Soilwork are a Swedish melodic death metal band from Helsingborg. Formed in 1995, the group originally consisted of vocalist Björn "Speed" Strid, guitarists Peter Wichers and Ludvig Svartz, bassist Carl-Gustav Döös, and drummer Jimmy Persson. The sole constant member is Strid, who is joined in the current lineup by keyboardist Sven Karlsson (since 2001), guitarist Sylvain Coudret (since 2008), drummer Bastian Thusgaard (since 2016), bassist Rasmus Ehrnborn (since 2022) and guitarist Simon Johansson (since 2023).

==History==
Soilwork formed in late 1995, originally under the name Inferior Breed. The band's initial lineup featured vocalist Björn "Speed" Strid, guitarists Peter Wichers and Ludvig Svartz, bassist Carl-Gustav Döös, and drummer Jimmy Persson, although Döös left before the band had recorded. After releasing their first demo In Dreams We Fall into the Eternal Lake, the band were joined by new bassist Ola Flink and their first keyboardist Carlos Holmberg for the recording of their debut album, Steelbath Suicide. Svartz and Persson were subsequently replaced by Ola Frenning and Henry Ranta, respectively, for the recording of 1999's The Chainheart Machine and 2001's A Predator's Portrait. Just before the recording of the band's fourth album Natural Born Chaos in late 2001, Holmberg was replaced by Sven Karlsson.
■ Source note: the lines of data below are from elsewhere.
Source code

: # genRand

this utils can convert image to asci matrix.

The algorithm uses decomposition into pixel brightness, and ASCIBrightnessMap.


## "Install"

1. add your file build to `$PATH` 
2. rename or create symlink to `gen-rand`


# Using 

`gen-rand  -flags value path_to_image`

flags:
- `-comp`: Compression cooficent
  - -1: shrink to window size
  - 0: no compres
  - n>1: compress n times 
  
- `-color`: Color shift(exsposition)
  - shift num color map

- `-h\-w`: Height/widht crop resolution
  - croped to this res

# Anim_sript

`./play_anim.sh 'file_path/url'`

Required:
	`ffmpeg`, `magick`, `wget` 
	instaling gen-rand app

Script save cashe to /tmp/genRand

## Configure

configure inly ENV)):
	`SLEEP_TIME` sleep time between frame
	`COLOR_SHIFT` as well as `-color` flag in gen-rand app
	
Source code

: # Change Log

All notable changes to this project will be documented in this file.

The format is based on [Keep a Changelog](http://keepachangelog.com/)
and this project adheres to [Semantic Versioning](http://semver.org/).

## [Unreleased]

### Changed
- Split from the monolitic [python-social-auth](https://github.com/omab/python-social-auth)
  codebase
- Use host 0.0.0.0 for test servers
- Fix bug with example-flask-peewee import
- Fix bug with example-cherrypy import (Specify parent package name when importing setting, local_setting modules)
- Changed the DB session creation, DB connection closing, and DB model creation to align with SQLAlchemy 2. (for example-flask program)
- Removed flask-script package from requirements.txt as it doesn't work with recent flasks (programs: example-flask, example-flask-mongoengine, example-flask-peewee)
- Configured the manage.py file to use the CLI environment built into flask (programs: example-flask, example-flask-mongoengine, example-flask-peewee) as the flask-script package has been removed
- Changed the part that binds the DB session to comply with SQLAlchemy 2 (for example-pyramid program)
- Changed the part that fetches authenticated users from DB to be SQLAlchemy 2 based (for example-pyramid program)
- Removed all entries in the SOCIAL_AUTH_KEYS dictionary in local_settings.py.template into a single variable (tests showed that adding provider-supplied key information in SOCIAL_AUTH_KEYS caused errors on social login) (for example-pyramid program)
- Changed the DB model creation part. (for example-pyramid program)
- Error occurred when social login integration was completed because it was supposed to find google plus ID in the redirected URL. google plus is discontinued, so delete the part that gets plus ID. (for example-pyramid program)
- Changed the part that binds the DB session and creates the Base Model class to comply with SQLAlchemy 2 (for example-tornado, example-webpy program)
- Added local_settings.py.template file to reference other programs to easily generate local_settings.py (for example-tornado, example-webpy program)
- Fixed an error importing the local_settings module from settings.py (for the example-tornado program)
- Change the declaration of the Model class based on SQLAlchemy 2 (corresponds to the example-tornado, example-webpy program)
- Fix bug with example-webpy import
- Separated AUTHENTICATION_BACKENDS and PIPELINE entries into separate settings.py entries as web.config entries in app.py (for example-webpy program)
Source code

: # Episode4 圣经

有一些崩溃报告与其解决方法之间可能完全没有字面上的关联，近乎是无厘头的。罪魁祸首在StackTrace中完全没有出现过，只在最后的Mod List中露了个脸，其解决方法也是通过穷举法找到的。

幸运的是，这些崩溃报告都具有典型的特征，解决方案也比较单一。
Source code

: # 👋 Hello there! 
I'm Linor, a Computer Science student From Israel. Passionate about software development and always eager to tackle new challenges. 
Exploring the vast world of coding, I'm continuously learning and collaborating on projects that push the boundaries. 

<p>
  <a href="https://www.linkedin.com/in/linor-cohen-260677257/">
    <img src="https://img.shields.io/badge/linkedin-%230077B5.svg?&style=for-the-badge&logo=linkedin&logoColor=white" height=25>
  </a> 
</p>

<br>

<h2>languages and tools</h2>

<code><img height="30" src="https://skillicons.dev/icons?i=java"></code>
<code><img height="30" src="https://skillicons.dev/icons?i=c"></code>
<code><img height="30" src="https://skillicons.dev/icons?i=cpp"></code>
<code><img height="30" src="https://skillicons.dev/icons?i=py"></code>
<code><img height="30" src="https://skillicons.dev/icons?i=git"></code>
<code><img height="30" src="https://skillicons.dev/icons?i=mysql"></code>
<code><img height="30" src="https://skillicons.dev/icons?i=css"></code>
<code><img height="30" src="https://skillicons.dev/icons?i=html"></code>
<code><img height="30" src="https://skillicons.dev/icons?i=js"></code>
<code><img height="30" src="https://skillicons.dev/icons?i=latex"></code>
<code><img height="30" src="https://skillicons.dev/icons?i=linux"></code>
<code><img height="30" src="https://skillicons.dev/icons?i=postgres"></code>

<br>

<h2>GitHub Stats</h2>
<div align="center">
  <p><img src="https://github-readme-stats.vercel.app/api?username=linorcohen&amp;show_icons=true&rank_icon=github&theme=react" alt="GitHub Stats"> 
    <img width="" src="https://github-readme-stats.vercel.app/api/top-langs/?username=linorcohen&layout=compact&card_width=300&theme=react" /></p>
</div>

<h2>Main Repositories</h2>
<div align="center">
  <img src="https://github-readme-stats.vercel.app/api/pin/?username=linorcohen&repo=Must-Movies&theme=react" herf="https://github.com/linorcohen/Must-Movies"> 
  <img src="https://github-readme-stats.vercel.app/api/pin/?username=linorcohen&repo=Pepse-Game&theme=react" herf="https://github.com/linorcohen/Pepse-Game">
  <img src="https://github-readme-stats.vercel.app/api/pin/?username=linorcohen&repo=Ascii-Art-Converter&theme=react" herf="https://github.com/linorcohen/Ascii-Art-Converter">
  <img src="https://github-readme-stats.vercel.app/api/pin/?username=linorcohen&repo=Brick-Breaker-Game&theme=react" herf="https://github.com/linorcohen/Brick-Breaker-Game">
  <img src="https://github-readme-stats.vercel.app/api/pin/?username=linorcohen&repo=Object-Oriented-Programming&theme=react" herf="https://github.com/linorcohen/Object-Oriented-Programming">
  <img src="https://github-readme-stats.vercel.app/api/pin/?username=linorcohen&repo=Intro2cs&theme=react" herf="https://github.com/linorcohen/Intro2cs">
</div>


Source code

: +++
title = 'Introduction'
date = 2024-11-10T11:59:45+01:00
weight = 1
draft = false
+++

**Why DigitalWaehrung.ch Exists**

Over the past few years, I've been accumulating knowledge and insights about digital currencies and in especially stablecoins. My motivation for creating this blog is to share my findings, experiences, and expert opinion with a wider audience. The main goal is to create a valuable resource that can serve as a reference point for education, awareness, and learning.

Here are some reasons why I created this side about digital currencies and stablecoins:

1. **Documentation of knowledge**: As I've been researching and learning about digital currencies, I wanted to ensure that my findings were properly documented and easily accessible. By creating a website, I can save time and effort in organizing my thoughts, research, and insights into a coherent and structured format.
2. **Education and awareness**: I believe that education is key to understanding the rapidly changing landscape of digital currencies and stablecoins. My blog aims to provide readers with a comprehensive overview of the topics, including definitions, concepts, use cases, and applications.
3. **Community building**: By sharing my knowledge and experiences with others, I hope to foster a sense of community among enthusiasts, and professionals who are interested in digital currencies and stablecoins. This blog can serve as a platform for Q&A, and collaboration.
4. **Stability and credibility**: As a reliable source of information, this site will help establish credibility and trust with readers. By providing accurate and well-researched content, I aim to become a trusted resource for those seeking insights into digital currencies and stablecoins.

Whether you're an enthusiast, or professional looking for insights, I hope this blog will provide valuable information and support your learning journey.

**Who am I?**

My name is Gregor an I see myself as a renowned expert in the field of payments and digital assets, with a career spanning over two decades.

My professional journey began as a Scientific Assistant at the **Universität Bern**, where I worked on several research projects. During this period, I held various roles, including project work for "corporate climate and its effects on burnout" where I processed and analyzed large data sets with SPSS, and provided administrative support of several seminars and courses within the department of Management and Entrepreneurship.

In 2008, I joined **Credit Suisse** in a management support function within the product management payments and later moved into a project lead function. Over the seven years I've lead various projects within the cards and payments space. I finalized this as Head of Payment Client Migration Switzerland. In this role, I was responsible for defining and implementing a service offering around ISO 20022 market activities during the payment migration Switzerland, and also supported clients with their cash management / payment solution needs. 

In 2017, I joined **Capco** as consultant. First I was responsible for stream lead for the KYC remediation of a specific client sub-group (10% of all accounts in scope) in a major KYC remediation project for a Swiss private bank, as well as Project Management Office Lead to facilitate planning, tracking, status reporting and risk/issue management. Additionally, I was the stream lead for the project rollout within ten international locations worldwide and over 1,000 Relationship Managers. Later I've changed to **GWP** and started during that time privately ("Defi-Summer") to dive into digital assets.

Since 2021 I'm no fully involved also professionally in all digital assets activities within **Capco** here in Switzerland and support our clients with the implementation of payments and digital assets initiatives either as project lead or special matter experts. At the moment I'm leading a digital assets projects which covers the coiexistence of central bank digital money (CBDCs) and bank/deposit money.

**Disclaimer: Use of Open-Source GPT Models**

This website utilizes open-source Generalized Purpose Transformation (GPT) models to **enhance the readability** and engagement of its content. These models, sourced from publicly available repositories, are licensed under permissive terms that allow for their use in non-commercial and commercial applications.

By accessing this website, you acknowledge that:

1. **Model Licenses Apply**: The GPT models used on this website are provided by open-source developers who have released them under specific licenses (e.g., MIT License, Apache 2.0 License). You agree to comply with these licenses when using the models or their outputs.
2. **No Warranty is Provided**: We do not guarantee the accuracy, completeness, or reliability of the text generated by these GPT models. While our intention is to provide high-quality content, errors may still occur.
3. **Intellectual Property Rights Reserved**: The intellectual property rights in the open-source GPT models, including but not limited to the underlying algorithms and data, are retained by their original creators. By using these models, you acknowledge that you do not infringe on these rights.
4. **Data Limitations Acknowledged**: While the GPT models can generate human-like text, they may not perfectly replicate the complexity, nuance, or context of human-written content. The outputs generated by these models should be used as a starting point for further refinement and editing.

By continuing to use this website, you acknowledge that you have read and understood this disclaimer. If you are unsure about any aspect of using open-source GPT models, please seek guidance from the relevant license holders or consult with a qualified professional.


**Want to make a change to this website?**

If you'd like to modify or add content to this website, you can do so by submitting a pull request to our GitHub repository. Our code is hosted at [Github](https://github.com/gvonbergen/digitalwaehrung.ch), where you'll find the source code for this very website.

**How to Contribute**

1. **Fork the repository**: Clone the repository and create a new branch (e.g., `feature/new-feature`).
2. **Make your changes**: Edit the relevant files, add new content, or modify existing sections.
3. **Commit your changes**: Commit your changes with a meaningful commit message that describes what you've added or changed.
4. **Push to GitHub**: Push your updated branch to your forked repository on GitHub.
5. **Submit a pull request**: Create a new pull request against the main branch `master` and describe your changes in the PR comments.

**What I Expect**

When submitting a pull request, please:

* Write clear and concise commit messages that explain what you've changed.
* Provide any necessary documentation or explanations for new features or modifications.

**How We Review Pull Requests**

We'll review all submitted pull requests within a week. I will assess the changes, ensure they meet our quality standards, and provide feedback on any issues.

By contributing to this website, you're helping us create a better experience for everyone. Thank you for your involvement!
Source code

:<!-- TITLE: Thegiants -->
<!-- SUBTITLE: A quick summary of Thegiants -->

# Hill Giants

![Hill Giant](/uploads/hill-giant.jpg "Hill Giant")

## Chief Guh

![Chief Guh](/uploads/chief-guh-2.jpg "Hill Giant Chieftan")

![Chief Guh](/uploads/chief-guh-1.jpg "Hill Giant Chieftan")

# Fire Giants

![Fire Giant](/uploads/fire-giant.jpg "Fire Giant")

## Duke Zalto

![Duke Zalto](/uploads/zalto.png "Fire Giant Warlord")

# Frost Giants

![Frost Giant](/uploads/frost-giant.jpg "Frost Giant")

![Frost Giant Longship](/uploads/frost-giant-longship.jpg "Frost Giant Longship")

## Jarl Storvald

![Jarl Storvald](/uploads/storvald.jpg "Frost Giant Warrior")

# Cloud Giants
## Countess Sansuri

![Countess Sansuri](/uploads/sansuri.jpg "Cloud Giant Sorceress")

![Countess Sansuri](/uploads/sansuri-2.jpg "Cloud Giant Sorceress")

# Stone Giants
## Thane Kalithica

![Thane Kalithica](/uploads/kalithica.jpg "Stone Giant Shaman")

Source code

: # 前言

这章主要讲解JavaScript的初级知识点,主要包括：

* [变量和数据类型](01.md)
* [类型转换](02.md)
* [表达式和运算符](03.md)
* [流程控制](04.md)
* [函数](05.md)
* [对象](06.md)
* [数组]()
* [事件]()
In June 2003, shortly after the release of Figure Number Five, Ranta left Soilwork to "dedicate more time to his personal life". He was replaced for the rest of the year by Richard Evensand, who toured with the group until leaving in January 2004 to join Chimaira. He was replaced the next month by Dirk Verbeuren, initially on a temporary basis, before he became a full-time member in December 2005. The new lineup released Stabbing the Drama in early 2005, before Wichers left that December, claiming that he was "worn out from all the touring". The guitarist was replaced for a string of European festival appearances in spring and summer 2006 by Daniel Antonsson, and later for shows in the UK in September by Andreas Holma. A third guitarist was trialled during shows in the US towards the end of the year, before Antonsson took over permanently in time for the recording of Sworn to a Great Divide in early 2007. Also in the summer, Peter Wildoer had been forced to substitute for Verbeuren for a few shows.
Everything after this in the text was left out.